In 2016, he transferred to Division I Portland State University after his junior season, where he was redshirted.

He played only one year in 2017 and was named a starter at cornerback, after being third-string on the depth chart. He registered 21 tackles and 7 pass deflections.

==Professional career==
===Dallas Cowboys===
Olumba was signed by the Dallas Cowboys as an undrafted free agent after the 2018 NFL draft on April 29, after the hiring of Kris Richard as the new defensive backs/passing game coordinator, when the Cowboys changed their defensive philosophy and started to look for taller and more rangy cornerbacks. He was waived on September 1 and signed to the practice squad the next day.

He signed a reserve/future contract with the Cowboys on January 15, 2019. He was released on August 31. He was signed to the practice squad on September 2. He was promoted to the active roster on December 28. He appeared in the season finale against the Washington Redskins as a backup. He was released on March 18, 2020.

===Cleveland Browns===
Olumba signed with the Cleveland Browns on March 21, 2020. Olumba was waived by the Browns on September 5, 2020. Olumba signed to the Browns' practice squad on January 12, 2021. His practice squad contract with the team expired after the season on January 25, 2021.

===Hamilton Tiger-Cats===
Olumba signed with the Hamilton Tiger-Cats of the Canadian Football League (CFL) on June 10, 2021. He was released on July 26, 2021.

===Los Angeles Rams===
On August 6, 2021, Olumba signed with the Los Angeles Rams.

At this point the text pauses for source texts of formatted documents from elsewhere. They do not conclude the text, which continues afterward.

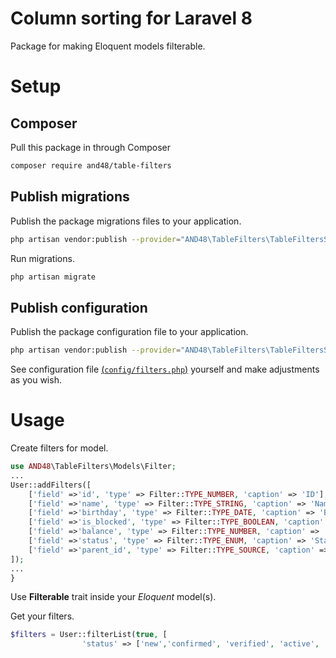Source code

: # Column sorting for Laravel 8

Package for  making Eloquent models filterable.

# Setup

## Composer

Pull this package in through Composer

```sh
composer require and48/table-filters
```
## Publish migrations

Publish the package migrations files to your application.

```sh
php artisan vendor:publish --provider="AND48\TableFilters\TableFiltersServiceProvider" --tag="migrations"
```

Run migrations.

```sh
php artisan migrate
```

## Publish configuration

Publish the package configuration file to your application.

```sh
php artisan vendor:publish --provider="AND48\TableFilters\TableFiltersServiceProvider" --tag="config"
```

See configuration file [(`config/filters.php`)](https://github.com/AND48/table-filters/blob/master/config/config.php) yourself and make adjustments as you wish.

# Usage

Create filters for model.

```php
use AND48\TableFilters\Models\Filter;
...
User::addFilters([
    ['field' =>'id', 'type' => Filter::TYPE_NUMBER, 'caption' => 'ID'],
    ['field' =>'name', 'type' => Filter::TYPE_STRING, 'caption' => 'Name'],
    ['field' =>'birthday', 'type' => Filter::TYPE_DATE, 'caption' => 'Birthday'],
    ['field' =>'is_blocked', 'type' => Filter::TYPE_BOOLEAN, 'caption' => 'Is blocked'],
    ['field' =>'balance', 'type' => Filter::TYPE_NUMBER, 'caption' => 'Balance'],
    ['field' =>'status', 'type' => Filter::TYPE_ENUM, 'caption' => 'Status'],
    ['field' =>'parent_id', 'type' => Filter::TYPE_SOURCE, 'caption' => 'Parent user'],
]);
...
}
```
Use **Filterable** trait inside your *Eloquent* model(s).

Get your filters.
```php
$filters = User::filterList(true, [
                'status' => ['new','confirmed', 'verified', 'active', 'suspended']]
```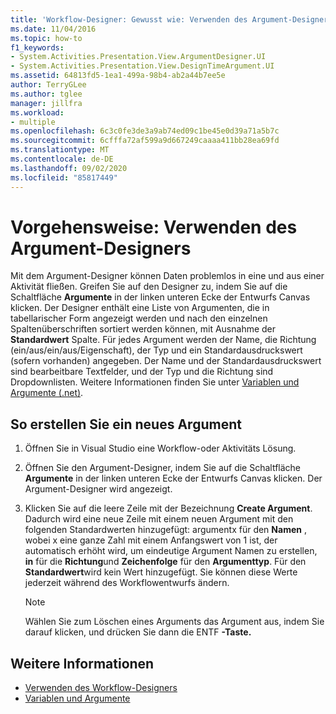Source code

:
 ```yaml
---
title: 'Workflow-Designer: Gewusst wie: Verwenden des Argument-Designers'
ms.date: 11/04/2016
ms.topic: how-to
f1_keywords:
- System.Activities.Presentation.View.ArgumentDesigner.UI
- System.Activities.Presentation.View.DesignTimeArgument.UI
ms.assetid: 64813fd5-1ea1-499a-98b4-ab2a44b7ee5e
author: TerryGLee
ms.author: tglee
manager: jillfra
ms.workload:
- multiple
ms.openlocfilehash: 6c3c0fe3de3a9ab74ed09c1be45e0d39a71a5b7c
ms.sourcegitcommit: 6cfffa72af599a9d667249caaaa411bb28ea69fd
ms.translationtype: MT
ms.contentlocale: de-DE
ms.lasthandoff: 09/02/2020
ms.locfileid: "85817449"
---
```

# <a name="how-to-use-the-argument-designer"></a>Vorgehensweise: Verwenden des Argument-Designers

Mit dem Argument-Designer können Daten problemlos in eine und aus einer Aktivität fließen. Greifen Sie auf den Designer zu, indem Sie auf die Schaltfläche **Argumente** in der linken unteren Ecke der Entwurfs Canvas klicken. Der Designer enthält eine Liste von Argumenten, die in tabellarischer Form angezeigt werden und nach den einzelnen Spaltenüberschriften sortiert werden können, mit Ausnahme der **Standardwert** Spalte. Für jedes Argument werden der Name, die Richtung (ein/aus/ein/aus/Eigenschaft), der Typ und ein Standardausdruckswert (sofern vorhanden) angegeben. Der Name und der Standardausdruckswert sind bearbeitbare Textfelder, und der Typ und die Richtung sind Dropdownlisten. Weitere Informationen finden Sie unter [Variablen und Argumente (.net)](/dotnet/framework/windows-workflow-foundation/variables-and-arguments).

## <a name="to-create-a-new-argument"></a>So erstellen Sie ein neues Argument

1. Öffnen Sie in Visual Studio eine Workflow-oder Aktivitäts Lösung.

2. Öffnen Sie den Argument-Designer, indem Sie auf die Schaltfläche **Argumente** in der linken unteren Ecke der Entwurfs Canvas klicken. Der Argument-Designer wird angezeigt.

3. Klicken Sie auf die leere Zeile mit der Bezeichnung **Create Argument**. Dadurch wird eine neue Zeile mit einem neuen Argument mit den folgenden Standardwerten hinzugefügt: argumentx für den **Namen** , wobei x eine ganze Zahl mit einem Anfangswert von 1 ist, der automatisch erhöht wird, um eindeutige Argument Namen zu erstellen, **in** für die **Richtung**und **Zeichenfolge** für den **Argumenttyp**. Für den **Standardwert**wird kein Wert hinzugefügt. Sie können diese Werte jederzeit während des Workflowentwurfs ändern.

    > [!NOTE]
    > Wählen Sie zum Löschen eines Arguments das Argument aus, indem Sie darauf klicken, und drücken Sie dann die ENTF **-Taste.**

## <a name="see-also"></a>Weitere Informationen

- [Verwenden des Workflow-Designers](developing-applications-with-the-workflow-designer.md)
- [Variablen und Argumente](/dotnet/framework/windows-workflow-foundation/variables-and-arguments)
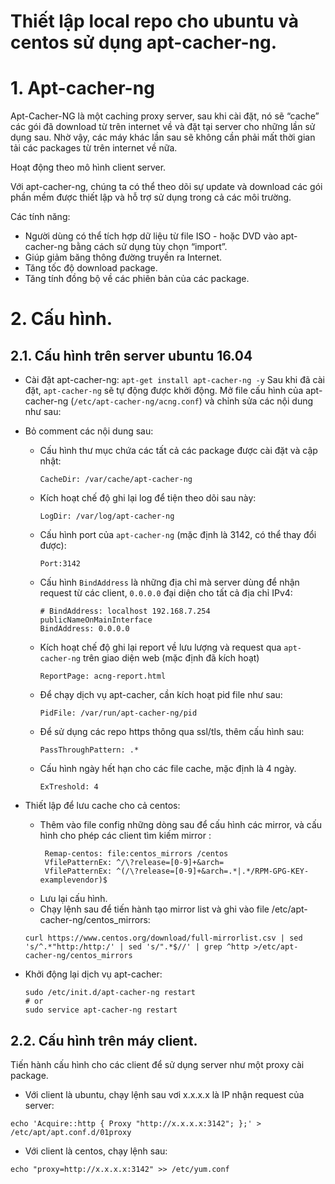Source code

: # Thiết lập local repo cho ubuntu và centos sử dụng apt-cacher-ng.
# 1. Apt-cacher-ng
Apt-Cacher-NG là một caching proxy server, sau khi cài đặt, nó sẽ “cache” các gói đã download từ trên internet về và đặt tại server cho những lần sử dụng sau. Nhờ vậy, các máy khác lần sau sẽ không cần phải mất thời gian tải các packages từ trên internet về nữa.

Hoạt động theo mô hình client server.

Với apt-cacher-ng, chúng ta có thể theo dõi sự update và download các gói phần mềm được thiết lập và hỗ trợ sử dụng trong cả các môi trường.

Các tính năng:
- Người dùng có thể tích hợp dữ liệu từ file ISO - hoặc DVD vào apt-cacher-ng bằng cách sử dụng tùy chọn “import”.
- Giúp giảm băng thông đường truyền ra Internet.
- Tăng tốc độ download package.
- Tăng tính đồng bộ về các phiên bản của các package.

# 2. Cấu hình.
## 2.1. Cấu hình trên server ubuntu 16.04
- Cài đặt apt-cacher-ng:
	`apt-get install apt-cacher-ng -y`
Sau khi đã cài đặt, `apt-cacher-ng` sẽ tự động được khởi động. Mở file cấu hình của apt-cacher-ng (`/etc/apt-cacher-ng/acng.conf`) và chỉnh sửa các nội dung như sau:  

- Bỏ comment các nội dung sau:
	- Cấu hình thư mục chứa các tất cả các package được cài đặt và cập nhật:
		```
		CacheDir: /var/cache/apt-cacher-ng
		```
	- Kích hoạt chế độ ghi lại log để tiện theo dõi sau này:  
		```
		LogDir: /var/log/apt-cacher-ng
		```

	- Cấu hình port của `apt-cacher-ng` (mặc định là 3142, có thể thay đổi được):  
		```
		Port:3142
		```

	- Cấu hình `BindAddress` là những địa chỉ mà server dùng để nhận request từ các client, `0.0.0.0` đại diện cho tất cả địa chỉ IPv4:   
		```
		# BindAddress: localhost 192.168.7.254 publicNameOnMainInterface
		BindAddress: 0.0.0.0
		```

	- Kích hoạt chế độ ghi lại report về lưu lượng và request qua `apt-cacher-ng` trên giao diện web (mặc định đã kích hoạt)  
		```
		ReportPage: acng-report.html
		```

	- Để chạy dịch vụ apt-cacher, cần kích hoạt pid file như sau:  
		```
		PidFile: /var/run/apt-cacher-ng/pid
		```
    - Để sử dụng các repo https thông qua ssl/tls, thêm cấu hình sau:
		```
		PassThroughPattern: .*
		```
	- Cấu hình ngày hết hạn cho các file cache, mặc định là 4 ngày.
		```
		ExTreshold: 4
		```
- Thiết lập để lưu cache cho cả centos:
	- Thêm vào file config những dòng sau để cấu hình các mirror, và cấu hình cho phép các client tìm kiếm mirror :
	   ```
		Remap-centos: file:centos_mirrors /centos
		VfilePatternEx: ^/\?release=[0-9]+&arch=
		VfilePatternEx: ^(/\?release=[0-9]+&arch=.*|.*/RPM-GPG-KEY-examplevendor)$
	   ```
	- Lưu lại cấu hình.
	- Chạy lệnh sau để tiến hành tạo mirror list và ghi vào file /etc/apt-cacher-ng/centos_mirrors:
	```
	curl https://www.centos.org/download/full-mirrorlist.csv | sed 's/^.*"http:/http:/' | sed 's/".*$//' | grep ^http >/etc/apt-cacher-ng/centos_mirrors
	```

- Khởi động lại dịch vụ apt-cacher: 
	
	```
	sudo /etc/init.d/apt-cacher-ng restart 
	# or
	sudo service apt-cacher-ng restart 
	```
## 2.2. Cấu hình trên máy client.
Tiến hành cấu hình cho các client để sử dụng server như một proxy cài package.
- Với client là ubuntu, chạy lệnh sau vơi x.x.x.x là IP nhận request của server:
```
echo 'Acquire::http { Proxy "http://x.x.x.x:3142"; };' > /etc/apt/apt.conf.d/01proxy
```
- Với client là centos, chạy lệnh sau:
```
echo "proxy=http://x.x.x.x:3142" >> /etc/yum.conf
```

He was waived on August 30, 2021.

===Winnipeg Blue Bombers===
On October 3, 2021, he was added to the roster of the Winnipeg Blue Bombers of the CFL. On October 12, 2021, he was released from the practice roster. On January 26, 2022, he was added to the roster. On May 19, 2022, he was released.

===Edmonton Elks===
On September 1, 2022, he signed with the CFL's Edmonton Elks. He appeared in 2 games and had one interception. On May 10, 2023, he was placed on the retired list. However, Olumba later came out of retirement and dressed in three games, all starts, for the Elks during the 2023 season. He was released on May 15, 2024.